Written by Julie Zelenski

This optional challenge problem is an opportunity to further exercise your bitwise understanding.

The challenge.c file in lab1 contains the function below that was taken from musl and lightly paraphrased. The task is to determine whether any of the 8 bytes in a long is a zero byte. The simple and naive approach would be to iterate over the 8 bytes and individually extract each byte and compare to zero. The function below manages to simultaneously test all bytes. What?! Puzzling out the operation of this extraordinary function is going to take some effort, but we promise it will be worth it!

Note: be careful with gdb here; it excludes leading 0s, so remember that there may be more zeros than it prints out!

bool has_zero_byte(unsigned long val)
{
    unsigned long ones = ~0UL/UCHAR_MAX;
    unsigned long highs = ones << (CHAR_BIT - 1);
    return (((val - ones) & highs) & ~val) != 0;
}

Here is our guide for how to trace through the code.

• Work out the pattern of the bitmask constructed by the expression ~0UL/UCHAR_MAX. Run the challenge program under gdb and print out the various sub-expressions, such as the numerator by itself, the denominator, and so on.
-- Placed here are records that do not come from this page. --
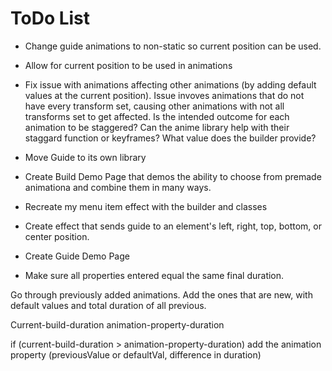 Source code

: 


# ToDo List

* Change guide animations to non-static so current position can be used. 
* Allow for current position to be used in animations
* Fix issue with animations affecting other animations (by adding default values at the current position). Issue invoves animations that do not have every transform set, causing other animations with not all transforms set to get affected. Is the intended outcome for each animation to be staggered? Can the anime library help with their staggard function or keyframes?
What value does the builder provide?
* Move Guide to its own library
* Create Build Demo Page that demos the ability to choose from premade animationa and combine them in many ways.
* Recreate my menu item effect with the builder and classes
* Create effect that sends guide to an element's left, right, top, bottom, or center position.
* Create Guide Demo Page


* Make sure all properties entered equal the same final duration.






Go through previously added animations. Add the ones that are new, with default values and total duration of all previous.

Current-build-duration
animation-property-duration

if (current-build-duration > animation-property-duration)
  add the animation property (previousValue or defaultVal, difference in duration)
Using p/t shows the binary representation which may be helpful. Both suffixes on the constant 0UL are critical. How does the result change if the L were removed? What about if the U is removed?

• The original version of the code expressed the second line as:

  unsigned long highs = (ones * (UCHAR_MAX/2+1))
  

  The code in challenge.c uses a bitshift in place of the above multiplication/division. The two compute an equivalent result. Why is this so?

• Before moving on to the rest, be sure you have correctly constructed the bit patterns assigned to the ones and highs variables. Verify your understanding by printing the bits in gdb.

• The highs variable is being used as bitmask in the expression (val - ones) & highs. This masking operation extracts those bytes of val that exhibit a certain numeric property. What is that property?
• The final masking operation & ~val is filtering out bytes identified in the previous step that are not zero bytes. How did those false positives come about and how does this last step filter them out?

If you are getting mixed up on how it operates on all 8 bytes simultaneously, try the expressions on a single byte. In other words, what is ones for a single byte? What is highs for a single byte? How does the expression ((val - ones) & highs) & ~val work for a single byte? After you work that out, then generalize to the multi-byte unsigned long type.

The function demonstrates a form of "mini-parallelism"-- a single operation on the entire long is effectively applying that operation to all 8 bytes in parallel. While the naive loop racks up 3-6 operations per each byte (a total of some 40 ops), this version tests all bytes in just 4 total operations (assuming constant operations are precomputed at compile-time). Neat! This is an exceedingly clever piece of code and we hope a satisfying accomplishment for you to be able to understand and appreciate such an action-packed sequence of bitwise wizardry!